» Task directions: Without leaving out a single line, restate the entries below exactly.
[[ Data shown, beginning ]]
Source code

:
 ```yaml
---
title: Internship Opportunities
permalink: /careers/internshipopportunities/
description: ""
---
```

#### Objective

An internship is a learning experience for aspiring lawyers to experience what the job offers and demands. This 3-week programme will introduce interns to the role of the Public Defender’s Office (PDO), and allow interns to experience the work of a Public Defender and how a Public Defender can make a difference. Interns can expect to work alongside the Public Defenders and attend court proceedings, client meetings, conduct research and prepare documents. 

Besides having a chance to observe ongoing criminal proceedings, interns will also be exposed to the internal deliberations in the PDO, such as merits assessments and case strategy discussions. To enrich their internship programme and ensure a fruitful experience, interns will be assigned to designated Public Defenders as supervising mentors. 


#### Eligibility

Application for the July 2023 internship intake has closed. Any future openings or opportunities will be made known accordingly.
[[ Data shown, end ]]
» Reply to the exercise:
Source code

:
 ```yaml
---
title: Internship Opportunities
permalink: /careers/internshipopportunities/
description: ""
---
```

#### Objective

An internship is a learning experience for aspiring lawyers to experience what the job offers and demands. This 3-week programme will introduce interns to the role of the Public Defender’s Office (PDO), and allow interns to experience the work of a Public Defender and how a Public Defender can make a difference. Interns can expect to work alongside the Public Defenders and attend court proceedings, client meetings, conduct research and prepare documents. 

Besides having a chance to observe ongoing criminal proceedings, interns will also be exposed to the internal deliberations in the PDO, such as merits assessments and case strategy discussions. To enrich their internship programme and ensure a fruitful experience, interns will be assigned to designated Public Defenders as supervising mentors. 


#### Eligibility

Application for the July 2023 internship intake has closed. Any future openings or opportunities will be made known accordingly.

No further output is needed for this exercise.